[TO DO] Write the data out again, matching every line exactly.

Extracted data entries
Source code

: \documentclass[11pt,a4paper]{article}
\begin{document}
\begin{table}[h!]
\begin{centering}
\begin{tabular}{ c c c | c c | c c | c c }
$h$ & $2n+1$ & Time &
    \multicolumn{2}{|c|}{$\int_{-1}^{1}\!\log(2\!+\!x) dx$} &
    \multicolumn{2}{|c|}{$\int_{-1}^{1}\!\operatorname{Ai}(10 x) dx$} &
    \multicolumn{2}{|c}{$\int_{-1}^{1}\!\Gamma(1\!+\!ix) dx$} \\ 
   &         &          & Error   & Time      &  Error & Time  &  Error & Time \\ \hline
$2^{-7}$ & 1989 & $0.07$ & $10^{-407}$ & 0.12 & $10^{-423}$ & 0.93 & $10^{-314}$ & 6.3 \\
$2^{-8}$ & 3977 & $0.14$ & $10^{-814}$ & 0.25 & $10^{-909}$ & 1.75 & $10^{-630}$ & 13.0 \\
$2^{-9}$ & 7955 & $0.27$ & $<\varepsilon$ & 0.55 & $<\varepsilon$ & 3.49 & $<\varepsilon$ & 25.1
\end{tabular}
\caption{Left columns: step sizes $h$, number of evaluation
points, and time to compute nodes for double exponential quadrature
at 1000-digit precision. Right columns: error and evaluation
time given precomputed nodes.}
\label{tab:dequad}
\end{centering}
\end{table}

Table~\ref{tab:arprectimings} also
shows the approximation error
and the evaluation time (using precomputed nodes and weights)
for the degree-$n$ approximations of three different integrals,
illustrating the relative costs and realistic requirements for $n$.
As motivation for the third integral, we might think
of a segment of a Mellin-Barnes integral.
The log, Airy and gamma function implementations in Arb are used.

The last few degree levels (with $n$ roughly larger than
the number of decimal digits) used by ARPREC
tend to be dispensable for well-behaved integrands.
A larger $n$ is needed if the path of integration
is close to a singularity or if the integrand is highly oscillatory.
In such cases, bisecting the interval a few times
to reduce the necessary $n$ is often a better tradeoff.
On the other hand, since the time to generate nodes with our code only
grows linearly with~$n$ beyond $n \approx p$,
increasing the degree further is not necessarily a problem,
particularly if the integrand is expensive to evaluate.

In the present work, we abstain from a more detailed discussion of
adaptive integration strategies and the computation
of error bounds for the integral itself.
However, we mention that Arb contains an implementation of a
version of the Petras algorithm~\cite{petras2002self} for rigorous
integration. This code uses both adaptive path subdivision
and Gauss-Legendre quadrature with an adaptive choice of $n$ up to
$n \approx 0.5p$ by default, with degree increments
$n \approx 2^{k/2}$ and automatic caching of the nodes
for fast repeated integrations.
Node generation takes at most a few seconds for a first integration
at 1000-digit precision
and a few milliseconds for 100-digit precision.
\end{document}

[YOUR SOLUTION]
Source code

: \documentclass[11pt,a4paper]{article}
\begin{document}
\begin{table}[h!]
\begin{centering}
\begin{tabular}{ c c c | c c | c c | c c }
$h$ & $2n+1$ & Time &
    \multicolumn{2}{|c|}{$\int_{-1}^{1}\!\log(2\!+\!x) dx$} &
    \multicolumn{2}{|c|}{$\int_{-1}^{1}\!\operatorname{Ai}(10 x) dx$} &
    \multicolumn{2}{|c}{$\int_{-1}^{1}\!\Gamma(1\!+\!ix) dx$} \\ 
   &         &          & Error   & Time      &  Error & Time  &  Error & Time \\ \hline
$2^{-7}$ & 1989 & $0.07$ & $10^{-407}$ & 0.12 & $10^{-423}$ & 0.93 & $10^{-314}$ & 6.3 \\
$2^{-8}$ & 3977 & $0.14$ & $10^{-814}$ & 0.25 & $10^{-909}$ & 1.75 & $10^{-630}$ & 13.0 \\
$2^{-9}$ & 7955 & $0.27$ & $<\varepsilon$ & 0.55 & $<\varepsilon$ & 3.49 & $<\varepsilon$ & 25.1
\end{tabular}
\caption{Left columns: step sizes $h$, number of evaluation
points, and time to compute nodes for double exponential quadrature
at 1000-digit precision. Right columns: error and evaluation
time given precomputed nodes.}
\label{tab:dequad}
\end{centering}
\end{table}

Table~\ref{tab:arprectimings} also
shows the approximation error
and the evaluation time (using precomputed nodes and weights)
for the degree-$n$ approximations of three different integrals,
illustrating the relative costs and realistic requirements for $n$.
As motivation for the third integral, we might think
of a segment of a Mellin-Barnes integral.
The log, Airy and gamma function implementations in Arb are used.

The last few degree levels (with $n$ roughly larger than
the number of decimal digits) used by ARPREC
tend to be dispensable for well-behaved integrands.
A larger $n$ is needed if the path of integration
is close to a singularity or if the integrand is highly oscillatory.
In such cases, bisecting the interval a few times
to reduce the necessary $n$ is often a better tradeoff.
On the other hand, since the time to generate nodes with our code only
grows linearly with~$n$ beyond $n \approx p$,
increasing the degree further is not necessarily a problem,
particularly if the integrand is expensive to evaluate.

In the present work, we abstain from a more detailed discussion of
adaptive integration strategies and the computation
of error bounds for the integral itself.
However, we mention that Arb contains an implementation of a
version of the Petras algorithm~\cite{petras2002self} for rigorous
integration. This code uses both adaptive path subdivision
and Gauss-Legendre quadrature with an adaptive choice of $n$ up to
$n \approx 0.5p$ by default, with degree increments
$n \approx 2^{k/2}$ and automatic caching of the nodes
for fast repeated integrations.
Node generation takes at most a few seconds for a first integration
at 1000-digit precision
and a few milliseconds for 100-digit precision.
\end{document}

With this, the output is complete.